Wortspielereien, witzige Übertreibungen, schlagfertige Dialoge und intuitive Komik, aber auch provokativer Witz, groteske Parodie und schwarze Ironie - 
Marianne Flassbeck zeigt in ihrer literaturwissenschaftlichen Analyse der Werke "Elizabeth und ihr Garten", "Verzauberter April","Vera" und "Liebe" die Besonderheiten dieses weiblichen Humors.
Ein *weibliches Lachen, das sich - wie nebenbei - gegen männliche Ordnungen stellt und einen anderen (weiblichen) Sinn entwirft."
(* und einen Mann wie mich begeistert!).


Maria Frisé schreibt in der FAZ  über "Elizabeth und ihr Garten"
(ihr erstes Buch, 1898, das sie aus naheliegenden Gründen anonym veröffentlichte!):
"Was die Aufzeichnungen der Elizabeth von Arnim so reizvoll macht, ist der respektlose Freimut, mit dem sie über ihren Ehemann, die bornierten Standesgenossen und die lästigen Dauergäste herzieht.
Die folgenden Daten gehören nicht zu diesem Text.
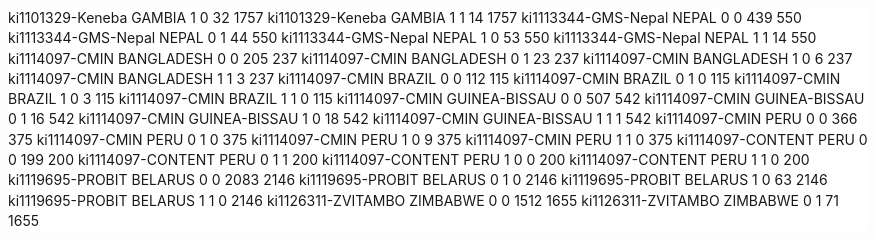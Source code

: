 ki1101329-Keneba           GAMBIA                         1                           0       32   1757
ki1101329-Keneba           GAMBIA                         1                           1       14   1757
ki1113344-GMS-Nepal        NEPAL                          0                           0      439    550
ki1113344-GMS-Nepal        NEPAL                          0                           1       44    550
ki1113344-GMS-Nepal        NEPAL                          1                           0       53    550
ki1113344-GMS-Nepal        NEPAL                          1                           1       14    550
ki1114097-CMIN             BANGLADESH                     0                           0      205    237
ki1114097-CMIN             BANGLADESH                     0                           1       23    237
ki1114097-CMIN             BANGLADESH                     1                           0        6    237
ki1114097-CMIN             BANGLADESH                     1                           1        3    237
ki1114097-CMIN             BRAZIL                         0                           0      112    115
ki1114097-CMIN             BRAZIL                         0                           1        0    115
ki1114097-CMIN             BRAZIL                         1                           0        3    115
ki1114097-CMIN             BRAZIL                         1                           1        0    115
ki1114097-CMIN             GUINEA-BISSAU                  0                           0      507    542
ki1114097-CMIN             GUINEA-BISSAU                  0                           1       16    542
ki1114097-CMIN             GUINEA-BISSAU                  1                           0       18    542
ki1114097-CMIN             GUINEA-BISSAU                  1                           1        1    542
ki1114097-CMIN             PERU                           0                           0      366    375
ki1114097-CMIN             PERU                           0                           1        0    375
ki1114097-CMIN             PERU                           1                           0        9    375
ki1114097-CMIN             PERU                           1                           1        0    375
ki1114097-CONTENT          PERU                           0                           0      199    200
ki1114097-CONTENT          PERU                           0                           1        1    200
ki1114097-CONTENT          PERU                           1                           0        0    200
ki1114097-CONTENT          PERU                           1                           1        0    200
ki1119695-PROBIT           BELARUS                        0                           0     2083   2146
ki1119695-PROBIT           BELARUS                        0                           1        0   2146
ki1119695-PROBIT           BELARUS                        1                           0       63   2146
ki1119695-PROBIT           BELARUS                        1                           1        0   2146
ki1126311-ZVITAMBO         ZIMBABWE                       0                           0     1512   1655
ki1126311-ZVITAMBO         ZIMBABWE                       0                           1       71   1655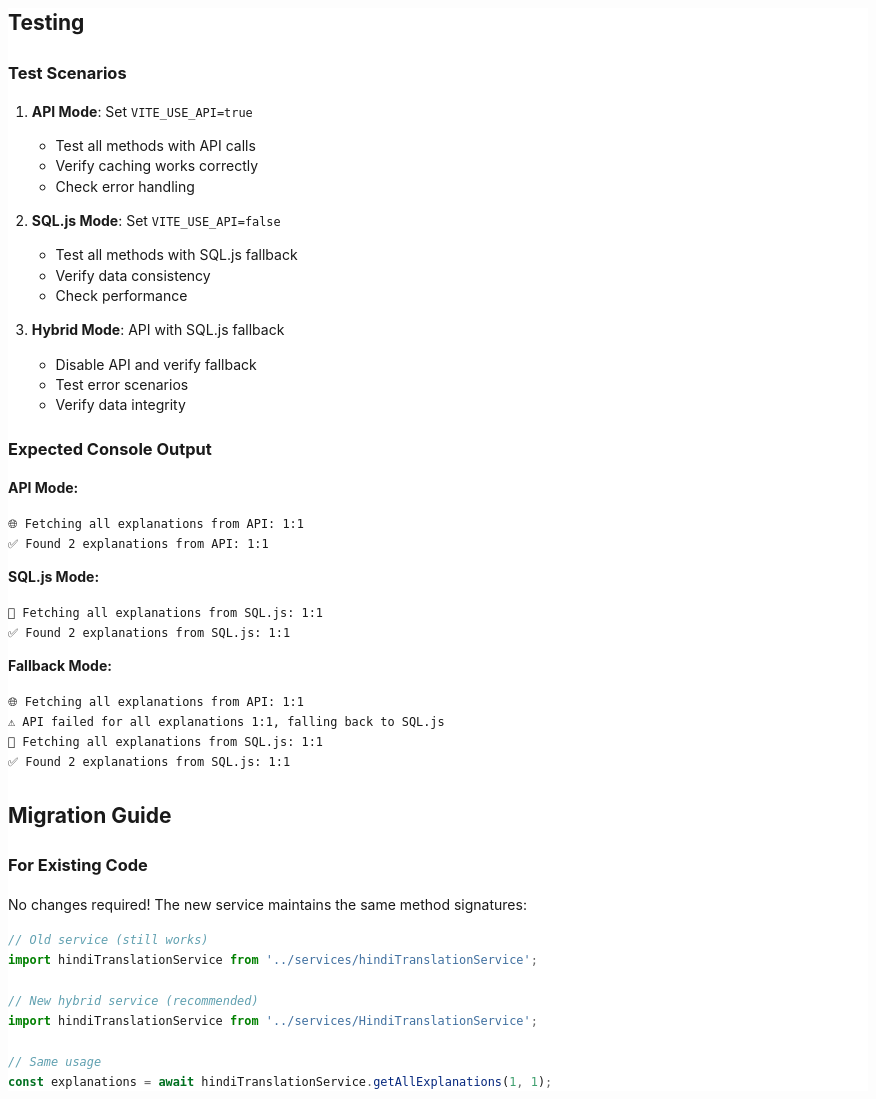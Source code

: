 ## Testing

### Test Scenarios

1. **API Mode**: Set `VITE_USE_API=true`
   - Test all methods with API calls
   - Verify caching works correctly
   - Check error handling

2. **SQL.js Mode**: Set `VITE_USE_API=false`
   - Test all methods with SQL.js fallback
   - Verify data consistency
   - Check performance

3. **Hybrid Mode**: API with SQL.js fallback
   - Disable API and verify fallback
   - Test error scenarios
   - Verify data integrity

### Expected Console Output

**API Mode:**
```
🌐 Fetching all explanations from API: 1:1
✅ Found 2 explanations from API: 1:1
```

**SQL.js Mode:**
```
💾 Fetching all explanations from SQL.js: 1:1
✅ Found 2 explanations from SQL.js: 1:1
```

**Fallback Mode:**
```
🌐 Fetching all explanations from API: 1:1
⚠️ API failed for all explanations 1:1, falling back to SQL.js
💾 Fetching all explanations from SQL.js: 1:1
✅ Found 2 explanations from SQL.js: 1:1
```

## Migration Guide

### For Existing Code
No changes required! The new service maintains the same method signatures:

```javascript
// Old service (still works)
import hindiTranslationService from '../services/hindiTranslationService';

// New hybrid service (recommended)
import hindiTranslationService from '../services/HindiTranslationService';

// Same usage
const explanations = await hindiTranslationService.getAllExplanations(1, 1);
```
Besonders gefallen hat es wohl den Leserinnen*, daß hier männlicher  Dünkel und männliche Herrschsucht einfach hinweggelacht werden."    
(* und mindestens einem Leser!)


Nanu, gibt es hier keine Rezensionen von Männern? 
Tja, offensichtlich, es war nichts zu finden - und falls doch, dann haben sie sich gut versteckt - ich weiß auch nicht was mit den Jungs los ist...:-)




Elizabeth 1916
 


Buchtipps zum Warmlesen:
"Elizabeth und ihr Garten", "Einsamer Sommer", "Der Garten der Kindheit", "Elizabeth auf Rügen",  "Verzauberter April", "Eine Reisegesellschaft" , "Liebe"
(wobei ich natürlich alle ihre 22 Bücher empfehlen kann. Übrigens vergißt man in ihren Büchern sehr oft, daß sie schon vor 100 Jahren geschrieben wurden - sie wirken zeitlos-modern!)